Marble of ancient Greek statue traced to its likely origin

One of the great statues of antiquity has been connected to its likely birthplace by analysis of its marble.

The Colossus of the Naxians on the Greek island of Delos once stood about 9 metres tall, but is now in pieces. One is at the British Museum in London, while the rest are in Greece. The statue’s name refers to the island of Naxos, which has been a major source of marble since the Greek archaic era from 800 BC to 480 BC – but it isn’t from either of two known quarries of that period.

Instead, the marble has the chemical signature of a deposit in another part of the island, found by Scott Pike at Willamette University in Oregon. He will present his results at a meeting of the Geological Society of America on 11 October.

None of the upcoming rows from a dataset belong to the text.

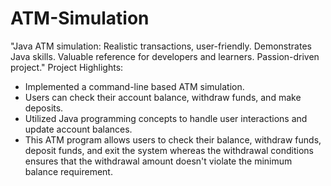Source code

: # ATM-Simulation
"Java ATM simulation: Realistic transactions, user-friendly. Demonstrates Java skills. Valuable reference for developers and learners. Passion-driven project."
Project Highlights:
- Implemented a command-line based ATM simulation.
- Users can check their account balance, withdraw funds, and make deposits.
- Utilized Java programming concepts to handle user interactions and update account balances.
- This ATM program allows users to check their balance, withdraw funds, deposit funds, and exit the system whereas the withdrawal conditions  ensures that the withdrawal amount doesn't violate the minimum balance requirement.
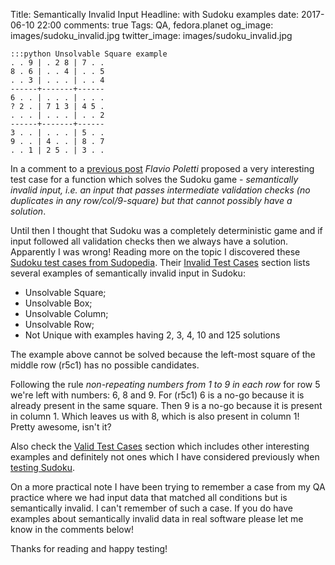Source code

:Title: Semantically Invalid Input
Headline: with Sudoku examples
date: 2017-06-10 22:00
comments: true
Tags: QA, fedora.planet
og_image: images/sudoku_invalid.jpg
twitter_image: images/sudoku_invalid.jpg

    :::python Unsolvable Square example
    . . 9 | . 2 8 | 7 . .
    8 . 6 | . . 4 | . . 5
    . . 3 | . . . | . . 4
    ------+-------+------
    6 . . | . . . | . . .
    ? 2 . | 7 1 3 | 4 5 .
    . . . | . . . | . . 2
    ------+-------+------
    3 . . | . . . | 5 . .
    9 . . | 4 . . | 8 . 7
    . . 1 | 2 5 . | 3 . .


In a comment to a
[previous post]({filename}2016-04-16-hiring-qa-sudoku.markdown)
*Flavio Poletti* proposed a very interesting test case for a function which solves
the Sudoku game - *semantically invalid input, i.e. an input that passes intermediate
validation checks (no duplicates in any row/col/9-square) but that cannot possibly
have a solution*.


Until then I thought that Sudoku was a completely deterministic game and if input
followed all validation checks then we always have a solution. Apparently I was wrong!
Reading more on the topic I discovered these
[Sudoku test cases from Sudopedia](http://sudopedia.enjoysudoku.com/Test_Cases.html).
Their [Invalid Test Cases](http://sudopedia.enjoysudoku.com/Invalid_Test_Cases.html)
section lists several examples of semantically invalid input in Sudoku:

* Unsolvable Square;
* Unsolvable Box;
* Unsolvable Column;
* Unsolvable Row;
* Not Unique with examples having 2, 3, 4, 10 and 125 solutions

The example above cannot be solved because the left-most
square of the middle row (r5c1) has no possible candidates.


Following the rule *non-repeating numbers from 1 to 9 in each row* for row 5 we're
left with numbers: 6, 8 and 9. For (r5c1) 6 is a no-go because it is already present
in the same square. Then 9 is a no-go because it is present in column 1. Which leaves
us with 8, which is also present in column 1! Pretty awesome, isn't it?

Also check the
[Valid Test Cases](http://sudopedia.enjoysudoku.com/Valid_Test_Cases.html) section
which includes other interesting examples and definitely not ones which I have considered
previously when [testing Sudoku]({filename}2016-04-16-hiring-qa-sudoku.markdown).


On a more practical note I have been trying to remember a case from my QA practice
where we had input data that matched all conditions but is semantically invalid. I
can't remember of such a case. If you do have examples about semantically invalid
data in real software please let me know in the comments below!


Thanks for reading and happy testing!
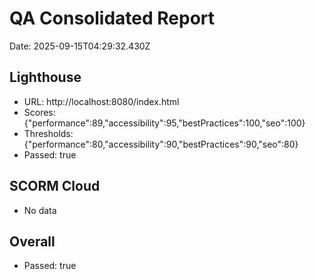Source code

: # QA Consolidated Report
Date: 2025-09-15T04:29:32.430Z

## Lighthouse
- URL: http://localhost:8080/index.html
- Scores: {"performance":89,"accessibility":95,"bestPractices":100,"seo":100}
- Thresholds: {"performance":80,"accessibility":90,"bestPractices":90,"seo":80}
- Passed: true

## SCORM Cloud
- No data

## Overall
- Passed: true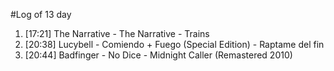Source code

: #Log of 13 day

1. [17:21] The Narrative - The Narrative - Trains
1. [20:38] Lucybell - Comiendo + Fuego (Special Edition) - Raptame del fin
1. [20:44] Badfinger - No Dice - Midnight Caller (Remastered 2010)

His interest in the statue dates from the 1990s, when he tried to check the assertion carved on the base that it was made “of one marble”. The British Museum let him take a sample from the right foot, but permission from Greek authorities was difficult to come by.

Pike compared the proportions of stable isotopes of carbon and oxygen in the marble to a database of known Greek quarries. “Marble is metamorphosed limestone,” he says. “The isotopic signature is related to how that limestone formed.” The data suggested the marble of the statue came from somewhere in the south of Naxos.

Recently, Pike got permission to do a geological survey there, and he found a line of hills capped by marble not noted on geological maps. The isotopes in the marble are a good match for the statue.

There was an abandoned quarry as well, but due to its size and the pattern of extractions, Pike doubts that it birthed the Colossus of the Naxians. Because he didn’t have a permit for archaeological sampling, he couldn’t date it. He plans to return with such a permit and a lidar-equipped drone to see if he can find other quarries or the roads and slipways used to transport finished statues.